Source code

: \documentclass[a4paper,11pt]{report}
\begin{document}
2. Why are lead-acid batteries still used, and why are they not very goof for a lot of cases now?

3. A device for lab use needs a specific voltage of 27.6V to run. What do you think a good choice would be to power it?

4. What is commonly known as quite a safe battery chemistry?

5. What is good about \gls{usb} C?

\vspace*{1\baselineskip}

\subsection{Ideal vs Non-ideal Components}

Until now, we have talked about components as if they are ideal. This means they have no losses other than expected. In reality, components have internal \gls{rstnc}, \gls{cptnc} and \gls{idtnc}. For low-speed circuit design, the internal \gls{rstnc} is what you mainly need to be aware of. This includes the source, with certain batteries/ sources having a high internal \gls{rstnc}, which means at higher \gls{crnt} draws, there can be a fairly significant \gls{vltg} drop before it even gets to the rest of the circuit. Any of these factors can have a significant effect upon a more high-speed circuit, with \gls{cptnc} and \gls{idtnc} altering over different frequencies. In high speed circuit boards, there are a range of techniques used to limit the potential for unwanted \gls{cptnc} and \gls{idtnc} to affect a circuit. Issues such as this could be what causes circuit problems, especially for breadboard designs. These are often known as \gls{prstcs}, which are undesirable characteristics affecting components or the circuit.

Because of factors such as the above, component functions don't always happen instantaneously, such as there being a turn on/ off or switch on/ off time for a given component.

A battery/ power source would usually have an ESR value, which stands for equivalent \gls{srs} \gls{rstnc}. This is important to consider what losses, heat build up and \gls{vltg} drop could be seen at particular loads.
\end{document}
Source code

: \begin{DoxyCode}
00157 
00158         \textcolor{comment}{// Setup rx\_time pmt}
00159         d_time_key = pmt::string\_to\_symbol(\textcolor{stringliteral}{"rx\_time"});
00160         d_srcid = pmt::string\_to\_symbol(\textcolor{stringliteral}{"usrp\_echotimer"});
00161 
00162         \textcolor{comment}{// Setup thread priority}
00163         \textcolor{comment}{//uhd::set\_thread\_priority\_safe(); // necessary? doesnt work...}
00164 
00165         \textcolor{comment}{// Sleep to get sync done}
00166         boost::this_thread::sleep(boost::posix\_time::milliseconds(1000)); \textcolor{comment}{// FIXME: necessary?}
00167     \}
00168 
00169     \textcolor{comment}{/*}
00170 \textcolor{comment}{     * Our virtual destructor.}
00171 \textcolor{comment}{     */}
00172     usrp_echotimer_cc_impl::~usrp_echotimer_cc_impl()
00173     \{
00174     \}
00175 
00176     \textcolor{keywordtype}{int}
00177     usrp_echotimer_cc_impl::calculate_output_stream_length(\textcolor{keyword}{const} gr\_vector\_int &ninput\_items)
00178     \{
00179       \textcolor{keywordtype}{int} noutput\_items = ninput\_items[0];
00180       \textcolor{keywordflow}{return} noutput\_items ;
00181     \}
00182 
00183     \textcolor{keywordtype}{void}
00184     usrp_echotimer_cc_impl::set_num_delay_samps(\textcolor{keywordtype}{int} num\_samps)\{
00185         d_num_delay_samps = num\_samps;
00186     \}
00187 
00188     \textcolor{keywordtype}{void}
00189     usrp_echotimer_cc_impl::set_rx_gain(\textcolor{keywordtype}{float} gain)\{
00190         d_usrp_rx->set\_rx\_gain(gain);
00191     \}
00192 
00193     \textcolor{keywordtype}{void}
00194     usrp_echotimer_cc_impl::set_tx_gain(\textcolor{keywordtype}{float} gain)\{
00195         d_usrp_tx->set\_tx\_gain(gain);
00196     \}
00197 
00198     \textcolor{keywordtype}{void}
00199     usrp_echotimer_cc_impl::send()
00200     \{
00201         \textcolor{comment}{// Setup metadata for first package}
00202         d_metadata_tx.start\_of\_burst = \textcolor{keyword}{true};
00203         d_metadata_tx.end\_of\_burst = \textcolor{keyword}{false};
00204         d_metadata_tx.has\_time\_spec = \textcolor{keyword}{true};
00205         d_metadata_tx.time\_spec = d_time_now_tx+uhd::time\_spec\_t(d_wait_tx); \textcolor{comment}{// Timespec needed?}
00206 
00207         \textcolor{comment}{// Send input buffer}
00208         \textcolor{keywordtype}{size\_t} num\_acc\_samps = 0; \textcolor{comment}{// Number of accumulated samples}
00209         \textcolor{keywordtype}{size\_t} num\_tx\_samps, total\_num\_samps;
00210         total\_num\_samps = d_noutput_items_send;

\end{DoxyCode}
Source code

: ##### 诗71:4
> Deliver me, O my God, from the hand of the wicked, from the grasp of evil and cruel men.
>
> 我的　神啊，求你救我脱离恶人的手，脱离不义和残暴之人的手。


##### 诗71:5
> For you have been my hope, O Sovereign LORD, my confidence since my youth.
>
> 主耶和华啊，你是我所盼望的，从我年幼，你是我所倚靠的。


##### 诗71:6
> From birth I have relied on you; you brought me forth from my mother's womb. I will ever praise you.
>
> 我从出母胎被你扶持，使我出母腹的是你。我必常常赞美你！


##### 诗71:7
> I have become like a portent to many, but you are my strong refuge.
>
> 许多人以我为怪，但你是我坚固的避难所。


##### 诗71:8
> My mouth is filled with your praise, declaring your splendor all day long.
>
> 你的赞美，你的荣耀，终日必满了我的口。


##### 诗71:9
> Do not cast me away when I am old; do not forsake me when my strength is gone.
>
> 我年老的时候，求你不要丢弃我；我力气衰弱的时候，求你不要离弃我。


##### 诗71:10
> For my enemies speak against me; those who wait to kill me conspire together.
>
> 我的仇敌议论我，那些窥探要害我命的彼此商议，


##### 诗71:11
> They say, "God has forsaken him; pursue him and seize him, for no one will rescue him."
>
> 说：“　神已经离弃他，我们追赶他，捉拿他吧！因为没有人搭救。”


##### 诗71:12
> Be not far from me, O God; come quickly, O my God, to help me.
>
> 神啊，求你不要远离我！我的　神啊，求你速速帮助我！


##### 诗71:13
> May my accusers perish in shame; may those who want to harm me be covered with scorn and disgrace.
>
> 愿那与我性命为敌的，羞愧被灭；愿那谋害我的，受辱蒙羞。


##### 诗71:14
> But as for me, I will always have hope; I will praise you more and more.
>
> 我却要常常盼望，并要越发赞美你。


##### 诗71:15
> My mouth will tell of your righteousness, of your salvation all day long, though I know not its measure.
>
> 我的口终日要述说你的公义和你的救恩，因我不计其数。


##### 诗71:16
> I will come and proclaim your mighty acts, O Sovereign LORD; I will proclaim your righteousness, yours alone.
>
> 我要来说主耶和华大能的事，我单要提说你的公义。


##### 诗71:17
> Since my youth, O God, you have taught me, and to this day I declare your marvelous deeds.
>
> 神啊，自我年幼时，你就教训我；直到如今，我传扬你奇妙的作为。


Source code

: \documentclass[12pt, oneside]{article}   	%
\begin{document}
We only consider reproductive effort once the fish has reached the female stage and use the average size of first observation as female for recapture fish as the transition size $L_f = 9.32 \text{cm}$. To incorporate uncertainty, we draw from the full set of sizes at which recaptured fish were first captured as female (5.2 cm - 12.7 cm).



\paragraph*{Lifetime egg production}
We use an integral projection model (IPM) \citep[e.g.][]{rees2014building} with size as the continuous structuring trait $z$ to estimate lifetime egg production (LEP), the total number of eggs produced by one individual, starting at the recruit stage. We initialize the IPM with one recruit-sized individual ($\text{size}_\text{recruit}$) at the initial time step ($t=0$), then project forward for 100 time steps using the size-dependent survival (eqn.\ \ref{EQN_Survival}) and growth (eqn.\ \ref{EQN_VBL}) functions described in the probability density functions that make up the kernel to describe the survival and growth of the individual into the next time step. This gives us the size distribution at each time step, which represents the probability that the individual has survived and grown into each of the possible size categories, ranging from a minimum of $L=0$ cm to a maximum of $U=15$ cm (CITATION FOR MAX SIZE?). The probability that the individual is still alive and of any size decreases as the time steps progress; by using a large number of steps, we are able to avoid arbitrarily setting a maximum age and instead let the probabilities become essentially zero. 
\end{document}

════════

> _WHAT TO DO_:
Going through the material above, tally each line holding the word "battery", then give the total and nothing else.

> _RESPONSE AREA_:
2